The purpose of this investigation was to study the effects of antidepressant drugs on the central cholinergic system of the rat after acute and chronic administration. Drugs (antidepressants and non-antidepressants) were first divided into highly potent, moderately potent or weak anticholinergic categories based upon the ability of each compound to displace [ 3H]-QNB ([ 3H]quinuclidinyl benzilate from synaptosomal membranes. One antidepressant drug and one non-antidepressant drug, with similar anticholinergic properties, were chosen as representative agents of each category of anticholinergic potency.
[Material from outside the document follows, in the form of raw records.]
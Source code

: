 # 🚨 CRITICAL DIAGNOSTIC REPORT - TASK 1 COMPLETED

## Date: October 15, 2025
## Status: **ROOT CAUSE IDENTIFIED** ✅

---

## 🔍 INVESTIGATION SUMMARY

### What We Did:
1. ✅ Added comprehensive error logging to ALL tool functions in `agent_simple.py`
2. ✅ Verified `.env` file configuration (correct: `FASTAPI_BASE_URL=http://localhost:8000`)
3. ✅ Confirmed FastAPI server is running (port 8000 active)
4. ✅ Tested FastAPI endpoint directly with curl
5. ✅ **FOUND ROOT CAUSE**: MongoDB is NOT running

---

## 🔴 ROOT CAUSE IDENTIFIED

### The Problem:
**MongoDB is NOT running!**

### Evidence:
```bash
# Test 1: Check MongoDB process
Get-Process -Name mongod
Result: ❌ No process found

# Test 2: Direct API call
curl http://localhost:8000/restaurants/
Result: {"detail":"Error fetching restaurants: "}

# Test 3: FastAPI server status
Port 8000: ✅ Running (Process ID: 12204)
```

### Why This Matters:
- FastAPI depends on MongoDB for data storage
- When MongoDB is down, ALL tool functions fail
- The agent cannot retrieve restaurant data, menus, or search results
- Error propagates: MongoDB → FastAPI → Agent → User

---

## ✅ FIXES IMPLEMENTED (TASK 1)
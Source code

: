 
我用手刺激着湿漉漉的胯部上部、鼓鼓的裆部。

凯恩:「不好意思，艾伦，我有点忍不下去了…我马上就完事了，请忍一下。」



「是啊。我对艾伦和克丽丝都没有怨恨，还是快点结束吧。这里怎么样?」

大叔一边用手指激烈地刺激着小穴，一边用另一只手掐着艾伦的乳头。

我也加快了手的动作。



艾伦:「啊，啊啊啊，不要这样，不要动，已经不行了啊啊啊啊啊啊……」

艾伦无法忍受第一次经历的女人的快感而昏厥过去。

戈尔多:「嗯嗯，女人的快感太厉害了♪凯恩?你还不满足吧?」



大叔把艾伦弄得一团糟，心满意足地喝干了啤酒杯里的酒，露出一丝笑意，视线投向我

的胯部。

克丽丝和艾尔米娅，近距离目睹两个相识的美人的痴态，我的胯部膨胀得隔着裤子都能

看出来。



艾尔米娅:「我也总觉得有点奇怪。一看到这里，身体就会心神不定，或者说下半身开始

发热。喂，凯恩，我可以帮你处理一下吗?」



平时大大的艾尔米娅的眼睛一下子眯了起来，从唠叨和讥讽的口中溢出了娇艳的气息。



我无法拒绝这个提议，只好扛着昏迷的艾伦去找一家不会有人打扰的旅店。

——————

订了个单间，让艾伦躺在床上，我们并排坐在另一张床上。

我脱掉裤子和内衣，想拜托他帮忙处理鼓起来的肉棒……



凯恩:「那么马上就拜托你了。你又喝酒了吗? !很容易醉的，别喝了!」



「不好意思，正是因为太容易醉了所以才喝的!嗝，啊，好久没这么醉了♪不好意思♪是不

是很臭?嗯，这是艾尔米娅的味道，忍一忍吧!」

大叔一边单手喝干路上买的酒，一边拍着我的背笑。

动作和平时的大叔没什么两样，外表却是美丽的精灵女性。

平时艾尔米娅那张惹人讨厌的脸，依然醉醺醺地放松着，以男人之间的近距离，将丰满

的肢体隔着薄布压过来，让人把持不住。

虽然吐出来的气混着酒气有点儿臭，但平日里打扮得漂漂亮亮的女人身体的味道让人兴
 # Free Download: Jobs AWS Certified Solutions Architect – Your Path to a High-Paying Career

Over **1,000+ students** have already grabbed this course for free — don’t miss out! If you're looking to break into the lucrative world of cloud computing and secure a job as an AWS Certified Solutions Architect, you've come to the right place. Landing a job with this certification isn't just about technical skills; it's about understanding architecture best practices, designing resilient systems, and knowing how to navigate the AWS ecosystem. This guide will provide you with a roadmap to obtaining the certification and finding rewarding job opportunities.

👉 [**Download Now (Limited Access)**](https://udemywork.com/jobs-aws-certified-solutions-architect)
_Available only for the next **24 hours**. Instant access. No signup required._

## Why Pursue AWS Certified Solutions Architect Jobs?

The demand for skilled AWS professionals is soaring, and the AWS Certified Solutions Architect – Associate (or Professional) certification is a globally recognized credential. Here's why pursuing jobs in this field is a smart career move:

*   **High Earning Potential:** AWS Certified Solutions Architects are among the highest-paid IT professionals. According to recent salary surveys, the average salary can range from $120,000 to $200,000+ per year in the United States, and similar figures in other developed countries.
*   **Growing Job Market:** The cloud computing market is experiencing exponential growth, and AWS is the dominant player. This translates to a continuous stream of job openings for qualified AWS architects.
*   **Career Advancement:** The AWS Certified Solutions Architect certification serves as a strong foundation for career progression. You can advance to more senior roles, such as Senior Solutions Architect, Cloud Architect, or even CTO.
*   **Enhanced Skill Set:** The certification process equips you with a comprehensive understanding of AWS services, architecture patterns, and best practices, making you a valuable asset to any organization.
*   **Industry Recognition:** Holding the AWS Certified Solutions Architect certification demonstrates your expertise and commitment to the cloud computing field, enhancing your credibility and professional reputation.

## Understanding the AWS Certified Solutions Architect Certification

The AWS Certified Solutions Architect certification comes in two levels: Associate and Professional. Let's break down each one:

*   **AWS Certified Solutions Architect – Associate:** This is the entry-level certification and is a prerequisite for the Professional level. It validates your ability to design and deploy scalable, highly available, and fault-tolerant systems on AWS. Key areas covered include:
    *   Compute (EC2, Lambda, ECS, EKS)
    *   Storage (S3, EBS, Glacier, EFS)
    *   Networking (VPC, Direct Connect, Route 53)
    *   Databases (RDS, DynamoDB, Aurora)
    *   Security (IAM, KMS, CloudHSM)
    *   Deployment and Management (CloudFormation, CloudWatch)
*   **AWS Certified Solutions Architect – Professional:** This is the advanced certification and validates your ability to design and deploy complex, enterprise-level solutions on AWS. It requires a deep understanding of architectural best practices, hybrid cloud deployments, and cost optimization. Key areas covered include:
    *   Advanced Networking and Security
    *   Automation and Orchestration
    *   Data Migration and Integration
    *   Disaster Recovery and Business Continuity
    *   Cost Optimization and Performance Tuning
Acute administration of amitriptyline or atropine (highly potent anticholinergics) increased the level of high affinity uptake of choline in the hippocampus and striatum. Imipramine and thioridazine (moderately potent anticholinergics) increased the uptake of choline only in the striatum. After acute administration, the effects of nomifensine and d-amphetamine (weak anticholinergics) differed on striatal uptake of choline. Following 30 days pretreatment with any drug, an acute challenge dose of that drug no longer altered the uptake of choline in either region. After chronic administration, amitriptyline increased the density of muscarinic receptors in the cortex whereas atropine increased the density of receptors in the cortex, hippocampus and striatum. The other agents did not alter receptor parameters in the regions examined. Since the central cholinergic actions of the antidepressants were similar to the central actions of the non-antidepressants, it is concluded that the effects of the antidepressants on the central cholinergic nervous system are more closely related to the side effects of these agents than to their therapeutic mechanism of action.